The Space Needle, an internationally recognized symbol of Seattle was built in 1962 as part of the Seattle World’s fair. The original construction never included an entry experience, although an early design did suggest the idea of a spiral ramp leading to the elevator. The mid height “Skyline” level was added in 1982.
The client approached Callison Architecture to design an entry level structure. The goal was to better accommodate the millions of visitors each year who often are forced to wait in long lines for a ride to the top. At the same time, the retail store was being moved to the ground level to provide more space on the Observation deck.
The client was not completely satisfied with the direction of the design and solicited nationally for entertainment designers to weigh in on the ground level design. Craig Hardman led the NBBJ response together with a design team assembled for the project.
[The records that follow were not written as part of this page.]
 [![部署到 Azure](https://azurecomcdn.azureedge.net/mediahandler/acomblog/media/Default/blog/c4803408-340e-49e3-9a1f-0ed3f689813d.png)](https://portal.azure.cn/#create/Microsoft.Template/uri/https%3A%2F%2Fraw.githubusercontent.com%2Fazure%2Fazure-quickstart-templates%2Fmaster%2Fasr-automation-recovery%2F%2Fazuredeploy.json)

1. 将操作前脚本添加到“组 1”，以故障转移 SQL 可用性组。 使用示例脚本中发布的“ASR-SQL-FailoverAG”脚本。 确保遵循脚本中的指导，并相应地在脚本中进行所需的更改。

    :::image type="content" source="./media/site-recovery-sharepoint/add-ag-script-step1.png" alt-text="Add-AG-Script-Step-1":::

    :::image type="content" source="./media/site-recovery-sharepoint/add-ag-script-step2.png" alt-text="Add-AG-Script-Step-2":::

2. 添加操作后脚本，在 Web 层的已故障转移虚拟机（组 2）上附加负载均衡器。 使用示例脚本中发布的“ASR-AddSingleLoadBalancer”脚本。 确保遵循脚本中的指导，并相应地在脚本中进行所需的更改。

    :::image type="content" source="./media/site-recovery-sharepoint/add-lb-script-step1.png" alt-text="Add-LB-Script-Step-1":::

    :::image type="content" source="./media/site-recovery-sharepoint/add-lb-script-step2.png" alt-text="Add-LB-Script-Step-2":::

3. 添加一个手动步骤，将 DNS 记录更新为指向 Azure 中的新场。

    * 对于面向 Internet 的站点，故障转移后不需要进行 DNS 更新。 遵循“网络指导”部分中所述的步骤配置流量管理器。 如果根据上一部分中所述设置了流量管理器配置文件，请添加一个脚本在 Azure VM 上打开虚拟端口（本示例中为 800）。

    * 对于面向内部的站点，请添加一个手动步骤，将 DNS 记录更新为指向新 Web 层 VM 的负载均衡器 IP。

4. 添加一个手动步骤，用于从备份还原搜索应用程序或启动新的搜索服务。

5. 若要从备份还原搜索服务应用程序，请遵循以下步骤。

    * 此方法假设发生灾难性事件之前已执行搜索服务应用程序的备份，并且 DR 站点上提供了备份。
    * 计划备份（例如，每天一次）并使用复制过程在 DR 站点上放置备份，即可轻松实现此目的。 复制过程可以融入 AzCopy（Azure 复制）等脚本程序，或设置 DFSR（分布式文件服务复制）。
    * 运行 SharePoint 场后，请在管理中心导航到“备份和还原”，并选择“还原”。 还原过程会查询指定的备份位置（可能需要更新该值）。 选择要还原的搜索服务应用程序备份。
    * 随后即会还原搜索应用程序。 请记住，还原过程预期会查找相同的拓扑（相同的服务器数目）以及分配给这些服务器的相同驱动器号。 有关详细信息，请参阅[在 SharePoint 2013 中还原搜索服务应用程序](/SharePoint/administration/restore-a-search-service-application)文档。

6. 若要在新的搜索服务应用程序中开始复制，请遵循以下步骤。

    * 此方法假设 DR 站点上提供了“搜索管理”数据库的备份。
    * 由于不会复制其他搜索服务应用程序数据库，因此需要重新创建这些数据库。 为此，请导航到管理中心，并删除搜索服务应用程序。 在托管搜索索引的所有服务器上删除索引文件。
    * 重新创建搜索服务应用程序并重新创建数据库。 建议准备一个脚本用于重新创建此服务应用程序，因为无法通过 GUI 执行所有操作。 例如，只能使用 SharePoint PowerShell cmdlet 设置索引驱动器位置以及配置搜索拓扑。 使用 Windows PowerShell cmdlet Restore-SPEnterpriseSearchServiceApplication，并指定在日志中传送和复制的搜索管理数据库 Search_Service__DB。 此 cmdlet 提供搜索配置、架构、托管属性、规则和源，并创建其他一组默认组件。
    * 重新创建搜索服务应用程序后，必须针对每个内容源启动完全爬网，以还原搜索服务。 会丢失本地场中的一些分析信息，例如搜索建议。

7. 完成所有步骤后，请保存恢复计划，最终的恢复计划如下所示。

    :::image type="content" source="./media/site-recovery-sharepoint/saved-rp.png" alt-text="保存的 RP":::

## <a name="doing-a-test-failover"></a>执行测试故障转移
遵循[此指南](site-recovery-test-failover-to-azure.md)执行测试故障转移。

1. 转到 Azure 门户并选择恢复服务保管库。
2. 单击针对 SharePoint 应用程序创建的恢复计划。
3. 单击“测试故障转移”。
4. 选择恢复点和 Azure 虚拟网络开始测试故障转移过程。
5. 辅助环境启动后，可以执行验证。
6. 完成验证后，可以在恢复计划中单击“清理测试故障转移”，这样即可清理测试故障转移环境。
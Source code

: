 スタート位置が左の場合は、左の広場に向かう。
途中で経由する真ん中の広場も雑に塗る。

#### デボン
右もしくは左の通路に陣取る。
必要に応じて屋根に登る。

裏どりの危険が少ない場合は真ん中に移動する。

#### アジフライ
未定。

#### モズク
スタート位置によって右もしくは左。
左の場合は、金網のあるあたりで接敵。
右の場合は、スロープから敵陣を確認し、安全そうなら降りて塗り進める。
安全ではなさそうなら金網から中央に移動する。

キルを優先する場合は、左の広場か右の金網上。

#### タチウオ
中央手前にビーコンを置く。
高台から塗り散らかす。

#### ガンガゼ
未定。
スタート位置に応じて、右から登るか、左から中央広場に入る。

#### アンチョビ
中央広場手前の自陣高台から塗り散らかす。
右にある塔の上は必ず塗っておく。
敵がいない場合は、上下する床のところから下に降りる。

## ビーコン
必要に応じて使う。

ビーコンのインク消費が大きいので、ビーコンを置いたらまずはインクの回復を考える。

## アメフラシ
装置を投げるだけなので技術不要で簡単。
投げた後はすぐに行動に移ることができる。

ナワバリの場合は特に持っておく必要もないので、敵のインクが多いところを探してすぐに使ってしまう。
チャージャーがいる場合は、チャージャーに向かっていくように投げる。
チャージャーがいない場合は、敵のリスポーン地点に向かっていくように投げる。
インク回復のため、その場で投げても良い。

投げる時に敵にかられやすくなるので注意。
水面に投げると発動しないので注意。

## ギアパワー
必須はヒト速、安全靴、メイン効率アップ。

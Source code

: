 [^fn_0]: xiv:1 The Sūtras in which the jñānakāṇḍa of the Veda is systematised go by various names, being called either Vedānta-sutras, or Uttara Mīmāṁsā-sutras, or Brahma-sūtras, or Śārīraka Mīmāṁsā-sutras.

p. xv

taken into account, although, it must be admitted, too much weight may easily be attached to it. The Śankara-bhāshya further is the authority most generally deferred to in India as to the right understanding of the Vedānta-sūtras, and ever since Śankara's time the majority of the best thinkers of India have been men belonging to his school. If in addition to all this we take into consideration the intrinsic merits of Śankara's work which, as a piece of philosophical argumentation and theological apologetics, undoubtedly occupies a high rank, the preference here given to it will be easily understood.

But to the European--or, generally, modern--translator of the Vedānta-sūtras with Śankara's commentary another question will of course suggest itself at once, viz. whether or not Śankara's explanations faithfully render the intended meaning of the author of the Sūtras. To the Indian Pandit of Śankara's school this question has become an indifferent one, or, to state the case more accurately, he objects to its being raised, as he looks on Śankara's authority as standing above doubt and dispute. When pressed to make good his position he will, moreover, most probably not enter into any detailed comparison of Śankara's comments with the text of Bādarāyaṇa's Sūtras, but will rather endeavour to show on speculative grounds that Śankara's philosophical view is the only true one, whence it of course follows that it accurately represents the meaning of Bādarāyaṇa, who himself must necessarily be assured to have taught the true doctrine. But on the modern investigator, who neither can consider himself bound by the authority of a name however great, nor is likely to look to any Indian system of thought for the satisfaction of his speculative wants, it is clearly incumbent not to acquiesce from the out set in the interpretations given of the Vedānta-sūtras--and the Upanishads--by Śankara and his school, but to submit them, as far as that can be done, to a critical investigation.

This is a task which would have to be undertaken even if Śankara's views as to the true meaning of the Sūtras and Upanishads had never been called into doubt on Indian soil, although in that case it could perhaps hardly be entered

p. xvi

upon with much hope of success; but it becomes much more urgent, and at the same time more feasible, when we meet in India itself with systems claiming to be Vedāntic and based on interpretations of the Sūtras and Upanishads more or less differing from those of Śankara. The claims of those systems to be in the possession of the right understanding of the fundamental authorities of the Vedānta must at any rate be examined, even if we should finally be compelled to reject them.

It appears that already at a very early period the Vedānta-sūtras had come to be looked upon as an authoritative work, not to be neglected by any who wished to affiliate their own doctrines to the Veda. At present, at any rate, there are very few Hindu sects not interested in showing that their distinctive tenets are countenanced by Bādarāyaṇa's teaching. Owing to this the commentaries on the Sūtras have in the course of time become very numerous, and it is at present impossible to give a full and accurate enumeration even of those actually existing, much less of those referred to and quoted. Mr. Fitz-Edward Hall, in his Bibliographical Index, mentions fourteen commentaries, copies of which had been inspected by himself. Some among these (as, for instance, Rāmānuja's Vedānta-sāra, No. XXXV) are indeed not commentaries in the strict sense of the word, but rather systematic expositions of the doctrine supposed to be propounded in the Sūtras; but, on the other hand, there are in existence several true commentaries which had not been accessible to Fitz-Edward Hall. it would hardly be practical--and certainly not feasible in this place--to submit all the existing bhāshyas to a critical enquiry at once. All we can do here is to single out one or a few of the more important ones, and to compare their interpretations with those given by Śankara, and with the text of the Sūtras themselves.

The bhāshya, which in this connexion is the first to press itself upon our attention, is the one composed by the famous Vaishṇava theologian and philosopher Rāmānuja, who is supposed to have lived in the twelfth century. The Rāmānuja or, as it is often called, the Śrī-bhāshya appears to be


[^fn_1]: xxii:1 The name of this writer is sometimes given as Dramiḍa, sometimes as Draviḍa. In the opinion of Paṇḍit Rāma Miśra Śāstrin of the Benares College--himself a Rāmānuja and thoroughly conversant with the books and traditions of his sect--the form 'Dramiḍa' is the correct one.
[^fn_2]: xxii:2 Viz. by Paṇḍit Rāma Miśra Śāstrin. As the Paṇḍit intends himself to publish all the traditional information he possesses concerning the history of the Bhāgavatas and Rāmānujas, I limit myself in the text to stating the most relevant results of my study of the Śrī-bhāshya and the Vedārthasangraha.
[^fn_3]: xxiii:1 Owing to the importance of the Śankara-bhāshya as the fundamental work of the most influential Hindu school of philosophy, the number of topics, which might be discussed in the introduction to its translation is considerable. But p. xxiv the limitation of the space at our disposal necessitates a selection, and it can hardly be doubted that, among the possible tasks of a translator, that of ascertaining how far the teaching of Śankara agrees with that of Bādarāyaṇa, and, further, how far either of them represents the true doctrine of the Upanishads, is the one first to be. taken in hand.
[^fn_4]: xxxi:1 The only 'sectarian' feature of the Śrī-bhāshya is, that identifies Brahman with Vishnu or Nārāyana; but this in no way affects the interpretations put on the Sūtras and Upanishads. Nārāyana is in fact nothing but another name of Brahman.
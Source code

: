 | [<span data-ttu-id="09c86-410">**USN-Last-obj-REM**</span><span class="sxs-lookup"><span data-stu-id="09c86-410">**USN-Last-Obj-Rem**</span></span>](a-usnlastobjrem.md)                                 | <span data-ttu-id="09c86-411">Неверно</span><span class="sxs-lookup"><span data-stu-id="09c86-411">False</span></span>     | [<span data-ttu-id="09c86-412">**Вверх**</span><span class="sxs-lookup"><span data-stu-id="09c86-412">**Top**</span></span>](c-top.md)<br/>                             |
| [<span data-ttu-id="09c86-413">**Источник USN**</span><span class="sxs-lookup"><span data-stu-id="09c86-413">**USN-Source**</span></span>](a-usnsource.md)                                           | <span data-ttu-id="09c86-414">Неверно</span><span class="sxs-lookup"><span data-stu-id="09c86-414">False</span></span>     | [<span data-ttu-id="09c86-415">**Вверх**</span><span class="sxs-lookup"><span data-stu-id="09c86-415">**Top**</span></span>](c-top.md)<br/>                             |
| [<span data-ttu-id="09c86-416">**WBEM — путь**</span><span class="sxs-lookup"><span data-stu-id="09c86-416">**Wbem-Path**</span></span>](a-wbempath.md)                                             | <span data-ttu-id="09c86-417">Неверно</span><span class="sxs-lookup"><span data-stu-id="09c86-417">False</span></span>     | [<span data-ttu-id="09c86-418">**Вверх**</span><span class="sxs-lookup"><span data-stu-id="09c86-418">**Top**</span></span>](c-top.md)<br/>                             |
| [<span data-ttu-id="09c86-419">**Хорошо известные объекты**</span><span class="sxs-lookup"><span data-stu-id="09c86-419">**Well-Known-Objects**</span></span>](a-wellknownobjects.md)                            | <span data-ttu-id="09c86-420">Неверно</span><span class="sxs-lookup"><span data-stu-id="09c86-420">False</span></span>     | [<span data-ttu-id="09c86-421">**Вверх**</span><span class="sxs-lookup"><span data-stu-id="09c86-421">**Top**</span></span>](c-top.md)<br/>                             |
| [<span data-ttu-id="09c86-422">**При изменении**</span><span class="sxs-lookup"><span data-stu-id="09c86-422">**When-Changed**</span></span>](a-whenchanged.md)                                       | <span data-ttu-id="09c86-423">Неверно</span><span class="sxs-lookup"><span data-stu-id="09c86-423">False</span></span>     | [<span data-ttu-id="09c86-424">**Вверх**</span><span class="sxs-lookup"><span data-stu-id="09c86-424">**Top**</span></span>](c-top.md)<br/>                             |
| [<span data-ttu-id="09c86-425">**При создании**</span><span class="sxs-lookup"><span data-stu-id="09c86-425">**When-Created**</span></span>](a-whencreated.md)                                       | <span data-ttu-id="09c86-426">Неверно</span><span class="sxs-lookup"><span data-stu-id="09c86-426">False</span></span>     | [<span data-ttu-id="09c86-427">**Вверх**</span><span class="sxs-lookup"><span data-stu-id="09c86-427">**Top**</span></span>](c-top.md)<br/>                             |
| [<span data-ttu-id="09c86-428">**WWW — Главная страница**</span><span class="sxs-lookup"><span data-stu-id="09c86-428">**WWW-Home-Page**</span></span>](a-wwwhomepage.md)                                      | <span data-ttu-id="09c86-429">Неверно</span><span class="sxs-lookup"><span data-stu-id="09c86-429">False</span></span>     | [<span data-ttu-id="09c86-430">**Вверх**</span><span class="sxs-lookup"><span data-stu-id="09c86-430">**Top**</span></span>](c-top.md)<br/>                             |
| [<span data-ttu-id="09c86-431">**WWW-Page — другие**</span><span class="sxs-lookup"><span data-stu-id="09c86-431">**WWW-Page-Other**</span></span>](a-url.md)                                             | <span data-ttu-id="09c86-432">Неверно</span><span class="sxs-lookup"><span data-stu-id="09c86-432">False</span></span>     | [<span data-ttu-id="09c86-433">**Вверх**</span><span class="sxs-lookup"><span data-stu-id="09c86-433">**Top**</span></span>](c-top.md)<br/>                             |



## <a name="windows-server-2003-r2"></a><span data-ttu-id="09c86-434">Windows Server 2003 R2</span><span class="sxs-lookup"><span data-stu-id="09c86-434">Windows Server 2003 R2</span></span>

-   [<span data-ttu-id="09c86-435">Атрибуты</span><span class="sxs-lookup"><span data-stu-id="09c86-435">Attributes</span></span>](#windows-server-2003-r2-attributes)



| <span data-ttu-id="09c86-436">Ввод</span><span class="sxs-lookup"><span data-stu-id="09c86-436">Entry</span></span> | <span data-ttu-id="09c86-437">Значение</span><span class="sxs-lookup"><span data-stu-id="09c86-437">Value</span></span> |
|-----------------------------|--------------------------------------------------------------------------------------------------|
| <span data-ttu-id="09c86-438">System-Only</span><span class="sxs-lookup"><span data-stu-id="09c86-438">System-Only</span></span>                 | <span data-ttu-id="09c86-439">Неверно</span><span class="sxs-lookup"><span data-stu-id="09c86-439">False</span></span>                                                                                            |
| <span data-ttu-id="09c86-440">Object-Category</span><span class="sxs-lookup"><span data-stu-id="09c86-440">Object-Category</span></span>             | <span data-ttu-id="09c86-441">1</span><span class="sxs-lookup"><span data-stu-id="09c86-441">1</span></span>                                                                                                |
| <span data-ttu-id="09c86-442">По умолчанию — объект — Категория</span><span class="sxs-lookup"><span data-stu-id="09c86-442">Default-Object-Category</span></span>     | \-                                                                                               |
Our proposal was to create a spiral ramp that would accomplish several objectives: 1) provide a weather protected place for a continuous queue; 2) provide a chance to sequence the entry experience so that visitors would go to the top first and then exit through the store on the way out at the bottom; and 3) provide a sequential platform for artifacts and educational games that would entertain and educate people while waiting in line. The nautilus form complimented the iconic Space Needle form as it wrapped around the legs and recalled the ramp originally depicted in early promotional drawings for the World’s Fair.
The client enthusiastically endorsed our proposal and we were hired to work with Callison to finalize the design. The project was finally built without the educational/exhibit components, but otherwise has succeeded to handle the crowds and help funnel people in the desired sequence.